§ Data to process

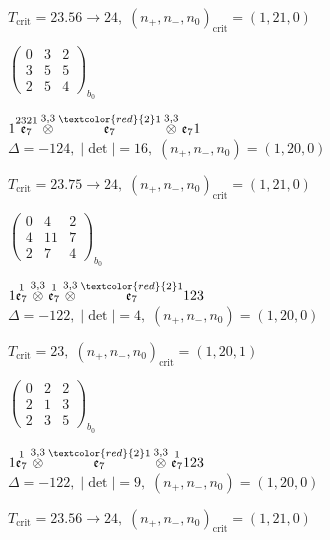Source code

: \documentclass[10pt]{article}
\begin{document}
\hspace{1em}$T_{\text{crit}}=23.56 \to 24,\; (n_+,n_-,n_0)_{\text{crit}}=(1,21,0)$

\hspace{2em}$\left(\begin{smallmatrix}0 & 3 & 2 \\ 3 & 5 & 5 \\ 2 & 5 & 4\end{smallmatrix}\right)_{\!b_0}$

$1\overset{2321}{\mathfrak{e}_7}\overset{3,3}{\otimes}\overset{\textcolor{red}{2}1}{\mathfrak{e}_7}\overset{3,3}{\otimes}\mathfrak{e}_71$ \quad $\Delta=-124,\; |\det|=16,\; (n_+,n_-,n_0)=(1,20,0)$

\hspace{1em}$T_{\text{crit}}=23.75 \to 24,\; (n_+,n_-,n_0)_{\text{crit}}=(1,21,0)$

\hspace{2em}$\left(\begin{smallmatrix}0 & 4 & 2 \\ 4 & 11 & 7 \\ 2 & 7 & 4\end{smallmatrix}\right)_{\!b_0}$

\smallskip

$1\overset{1}{\mathfrak{e}_7}\overset{3,3}{\otimes}\overset{1}{\mathfrak{e}_7}\overset{3,3}{\otimes}\overset{\textcolor{red}{2}1}{\mathfrak{e}_7}123$ \quad $\Delta=-122,\; |\det|=4,\; (n_+,n_-,n_0)=(1,20,0)$

\hspace{1em}$T_{\text{crit}}=23,\; (n_+,n_-,n_0)_{\text{crit}}=(1,20,1)$

\hspace{2em}$\left(\begin{smallmatrix}0 & 2 & 2 \\ 2 & 1 & 3 \\ 2 & 3 & 5\end{smallmatrix}\right)_{\!b_0}$

$1\overset{1}{\mathfrak{e}_7}\overset{3,3}{\otimes}\overset{\textcolor{red}{2}1}{\mathfrak{e}_7}\overset{3,3}{\otimes}\overset{1}{\mathfrak{e}_7}123$ \quad $\Delta=-122,\; |\det|=9,\; (n_+,n_-,n_0)=(1,20,0)$

\hspace{1em}$T_{\text{crit}}=23.56 \to 24,\; (n_+,n_-,n_0)_{\text{crit}}=(1,21,0)$
\end{document}
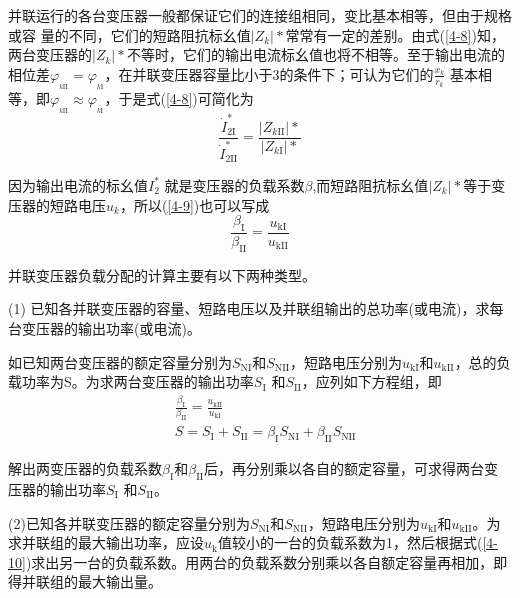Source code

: \documentclass{book}
\begin{document}
并联运行的各台变压器一般都保证它们的连接组相同，变比基本相等，但由于规格或容 量的不同，它们的短路阻抗标幺值$\left| Z_{k}^{{}} \right|*$常常有一定的差别。由式(\ref{4-8})知，两台变压器的$\left| Z_{k}^{{}} \right|*$不等时，它们的输出电流标幺值也将不相等。至于输出电流的相位差${{\varphi }_{_{k\text{II}}}}={{\varphi }_{_{k\text{I}}}}$，在并联变压器容量比小于3的条件下；可认为它们的$\frac{{{x}_{k}}}{{{r}_{k}}}$ 基本相等，即${{\varphi }_{_{k\text{II}}}}\approx {{\varphi }_{_{k\text{I}}}}$，于是式(\ref{4-8})可简化为
\begin{equation}
\frac{\dot{I}_{2\text{I}}^{*}}{\dot{I}_{2\text{II}}^{*}}=\frac{\left| {{Z}_{k\text{II}}} \right|*}{\left| {{Z}_{k\text{I}}} \right|*}
\label{4-9}
\end{equation}

因为输出电流的标幺值$I_{2}^{*}$ 就是变压器的负载系数$\beta $,而短路阻抗标幺值$\left| {{Z}_{k}} \right|*$等于变压器的短路电压${{u}_{k}}$，所以(\ref{4-9})也可以写成
\begin{equation}
\frac{{{\beta }_{\text{I}}}}{{{\beta }_{\text{II}}}}=\frac{{{u}_{\text{kI}}}}{{{u}_{\text{kII}}}}
\label{4-10}
\end{equation}

并联变压器负载分配的计算主要有以下两种类型。

(1)	已知各并联变压器的容量、短路电压以及并联组输出的总功率(或电流)，求每台变压器的输出功率(或电流)。

如已知两台变压器的额定容量分别为${{S}_{\text{NI}}}$和${{S}_{\text{NII}}}$，短路电压分别为${{u}_{\text{kI}}}$和${{u}_{\text{kII}}}$，总的负载功率为S。为求两台变压器的输出功率${{S}_{\text{I}}}$ 和${{S}_{\text{II}}}$，应列如下方程组，即
\begin{align}
& \frac{{{\beta }_{\text{I}}}}{{{\beta }_{\text{II}}}}=\frac{{{u}_{\text{kII}}}}{{{u}_{\text{kI}}}} \\ 
& S={{S}_{\text{I}}}+{{S}_{\text{II}}}={{\beta }_{\text{I}}}{{S}_{\text{NI}}}+{{\beta }_{\text{II}}}{{S}_{\text{NII}}}
\label{4-11}
\end{align}

解出两变压器的负载系数${{\beta }_{\text{I}}}$和${{\beta }_{\text{II}}}$后，再分别乘以各自的额定容量，可求得两台变压器的输出功率${{S}_{\text{I}}}$ 和${{S}_{\text{II}}}$。

(2)已知各并联变压器的额定容量分别为${{S}_{\text{NI}}}$和${{S}_{\text{NII}}}$，短路电压分别为${{u}_{\text{kI}}}$和${{u}_{\text{kII}}}$。为求并联组的最大输出功率，应设${{u}_{\text{k}}}$值较小的一台的负载系数为1，然后根据式(\ref{4-10})求出另一台的负载系数。用两台的负载系数分别乘以各自额定容量再相加，即得并联组的最大输出量。
\end{document}
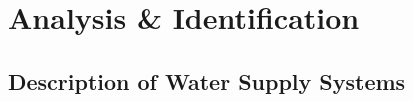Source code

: 
\part{Analysis \& Identification}
\label{system_analysis}

\chapter{Description of Water Supply Systems}
\label{description_of_water_supply_systems}

 

 
























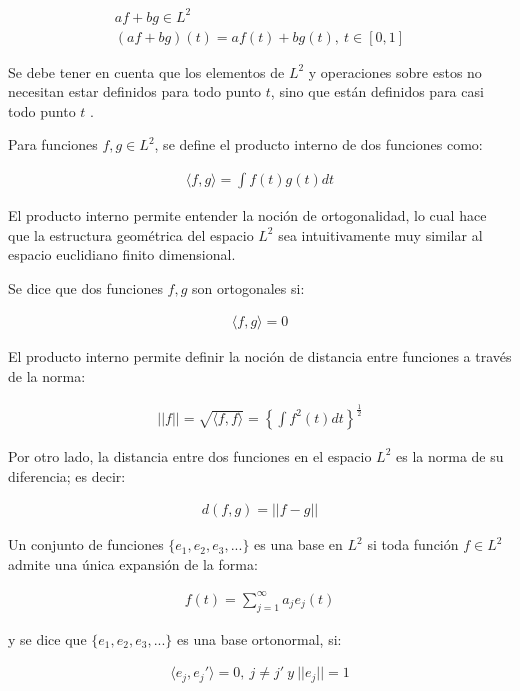 \documentclass[
]{book}
\begin{document}
\begin{align}
        af+bg\in L^2\hspace{2cm}\\
         (af+bg)(t)=af(t)+bg(t),\ t \in [0,1]
  \end{align}

Se debe tener en cuenta que los elementos de \(L^2\) y operaciones sobre estos no necesitan estar definidos para todo punto \(t\), sino que están definidos para casi todo punto \(t\) \citep{kokoska}.

Para funciones \(f,g\in L^2\), se define el producto interno de dos funciones como:

\begin{align}
    \langle f,g \rangle=\int f(t)g(t)dt
\end{align}

El producto interno permite entender la noción de ortogonalidad, lo cual hace que la estructura geométrica del espacio \(L^2\) sea intuitivamente muy similar al espacio euclidiano finito dimensional.

Se dice que dos funciones \(f,g\) son ortogonales si:

\begin{align}
    \langle f,g \rangle=0
\end{align}

El producto interno permite definir la noción de distancia entre funciones a través de la norma:

\begin{align}
  ||f||=\sqrt{\langle f,f \rangle}=\left\{\int f^2 (t) dt \right\}^{\frac{1}{2}}
\end{align}

Por otro lado, la distancia entre dos funciones en el espacio \(L^2\) es la norma de su diferencia; es decir:

\begin{align}
    d(f,g)=||f-g||
\end{align}

Un conjunto de funciones \(\{e_1,e_2,e_3,...\}\) es una base en \(L^2\) si toda función \(f\in L^2\) admite una única expansión de la forma:

\begin{align}
    f(t)=\sum_{j=1}^\infty {a_je_j(t)}
\end{align}

y se dice que \(\{e_1,e_2,e_3,...\}\) es una base ortonormal, si:

\begin{align}
    \langle e_j,e_j' \rangle =0,\ j\neq j' \ y\ ||e_j||=1
\end{align}
\end{document}
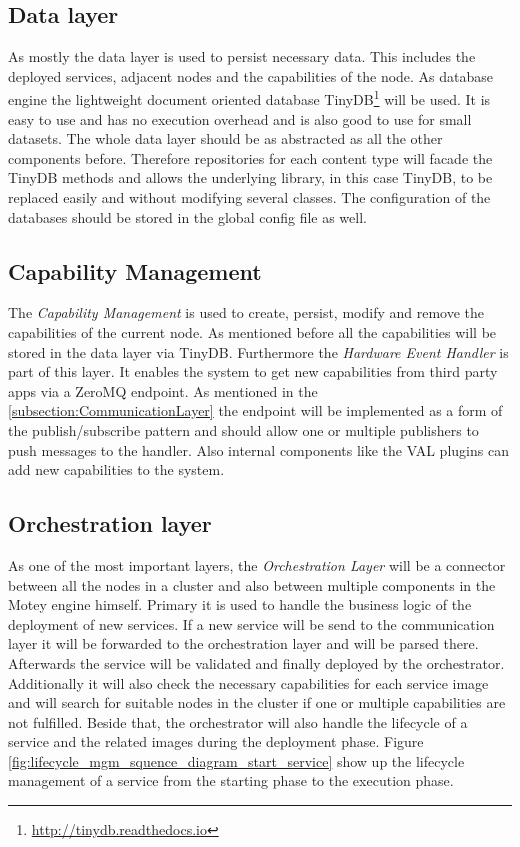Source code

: \subsection{Data layer}
As mostly the data layer is used to persist necessary data.
This includes the deployed services, adjacent nodes and the capabilities of the node.
As database engine the lightweight document oriented database TinyDB\footnote{\url{http://tinydb.readthedocs.io}} will be used.
It is easy to use and has no execution overhead and is also good to use for small datasets.
The whole data layer should be as abstracted as all the other components before.
Therefore repositories for each content type will facade the TinyDB methods and allows the underlying library, in this case TinyDB, to be replaced easily and
without modifying several classes.
The configuration of the databases should be stored in the global config file as well.


\subsection{Capability Management}
The \textit{Capability Management} is used to create, persist, modify and remove the capabilities of the current node.
As mentioned before all the capabilities will be stored in the data layer via TinyDB.
Furthermore the \textit{Hardware Event Handler} is part of this layer.
It enables the system to get new capabilities from third party apps via a ZeroMQ endpoint.
As mentioned in the \ref{subsection:CommunicationLayer} the endpoint will be implemented as a form of the publish/subscribe pattern and should allow one or multiple publishers to push messages to the handler.
Also internal components like the \ac{VAL} plugins can add new capabilities to the system.


\subsection{Orchestration layer}
As one of the most important layers, the \textit{Orchestration Layer} will be a connector between all the nodes in a cluster and also between multiple components in the Motey engine himself.
Primary it is used to handle the business logic of the deployment of new services.
If a new service will be send to the communication layer it will be forwarded to the orchestration layer and will be parsed there.
Afterwards the service will be validated and finally deployed by the orchestrator.
Additionally it will also check the necessary capabilities for each service image and will search for suitable nodes in the cluster if one or multiple capabilities are not fulfilled.
Beside that, the orchestrator will also handle the lifecycle of a service and the related images during the deployment phase.
Figure \ref{fig:lifecycle_mgm_squence_diagram_start_service} show up the lifecycle management of a service from the starting phase to the execution phase.


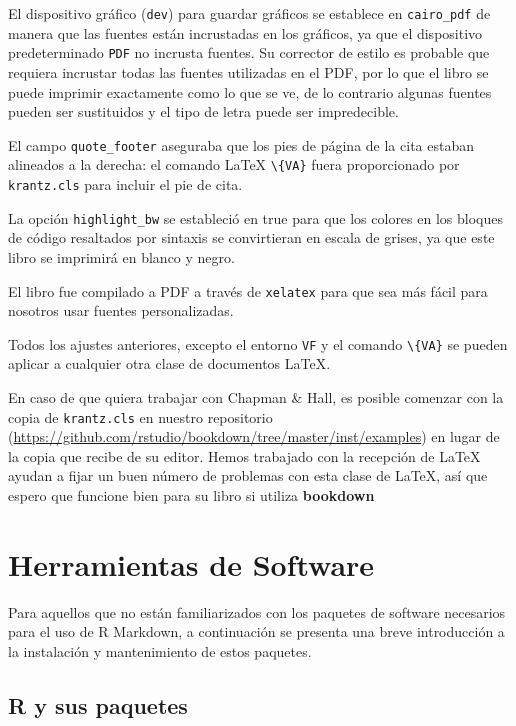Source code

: \documentclass[12pt,]{krantz}
\theoremstyle{definition}
\theoremstyle{definition}
\theoremstyle{remark}
\begin{document}
El dispositivo gráfico (\texttt{dev}) para guardar gráficos se establece
en \texttt{cairo\_pdf} de manera que las fuentes están incrustadas en
los gráficos, ya que el dispositivo predeterminado \texttt{PDF} no
incrusta fuentes. Su corrector de estilo es probable que requiera
incrustar todas las fuentes utilizadas en el PDF, por lo que el libro se
puede imprimir exactamente como lo que se ve, de lo contrario algunas
fuentes pueden ser sustituidos y el tipo de letra puede ser
impredecible.

El campo \texttt{quote\_footer} aseguraba que los pies de página de la
cita estaban alineados a la derecha: el comando LaTeX
\texttt{\textbackslash{}\{VA\}} fuera proporcionado por
\texttt{krantz.cls} para incluir el pie de cita.

La opción \texttt{highlight\_bw} se estableció en true para que los
colores en los bloques de código resaltados por sintaxis se convirtieran
en escala de grises, ya que este libro se imprimirá en blanco y negro.

El libro fue compilado a PDF a través de \texttt{xelatex} para que sea
más fácil para nosotros usar fuentes personalizadas.

Todos los ajustes anteriores, excepto el entorno \texttt{VF} y el
comando \texttt{\textbackslash{}\{VA\}} se pueden aplicar a cualquier
otra clase de documentos LaTeX.

En caso de que quiera trabajar con Chapman \& Hall, es posible comenzar
con la copia de \texttt{krantz.cls} en nuestro repositorio
(\url{https://github.com/rstudio/bookdown/tree/master/inst/examples}) en
lugar de la copia que recibe de su editor. Hemos trabajado con la
recepción de LaTeX ayudan a fijar un buen número de problemas con esta
clase de LaTeX, así que espero que funcione bien para su libro si
utiliza \textbf{bookdown}

\cleardoublepage 

\appendix {}


\chapter{Herramientas de Software}\label{herramientas-de-software}

Para aquellos que no están familiarizados con los paquetes de software
necesarios para el uso de R Markdown, a continuación se presenta una
breve introducción a la instalación y mantenimiento de estos paquetes.

\section{R y sus paquetes}\label{r-y-sus-paquetes}
\end{document}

§ Task objective
Go through the data and copy every line that includes "Delta".

§ Answer area
$1\overset{2321}{\mathfrak{e}_7}\overset{3,3}{\otimes}\overset{\textcolor{red}{2}1}{\mathfrak{e}_7}\overset{3,3}{\otimes}\mathfrak{e}_71$ \quad $\Delta=-124,\; |\det|=16,\; (n_+,n_-,n_0)=(1,20,0)$
$1\overset{1}{\mathfrak{e}_7}\overset{3,3}{\otimes}\overset{1}{\mathfrak{e}_7}\overset{3,3}{\otimes}\overset{\textcolor{red}{2}1}{\mathfrak{e}_7}123$ \quad $\Delta=-122,\; |\det|=4,\; (n_+,n_-,n_0)=(1,20,0)$
$1\overset{1}{\mathfrak{e}_7}\overset{3,3}{\otimes}\overset{\textcolor{red}{2}1}{\mathfrak{e}_7}\overset{3,3}{\otimes}\overset{1}{\mathfrak{e}_7}123$ \quad $\Delta=-122,\; |\det|=9,\; (n_+,n_-,n_0)=(1,20,0)$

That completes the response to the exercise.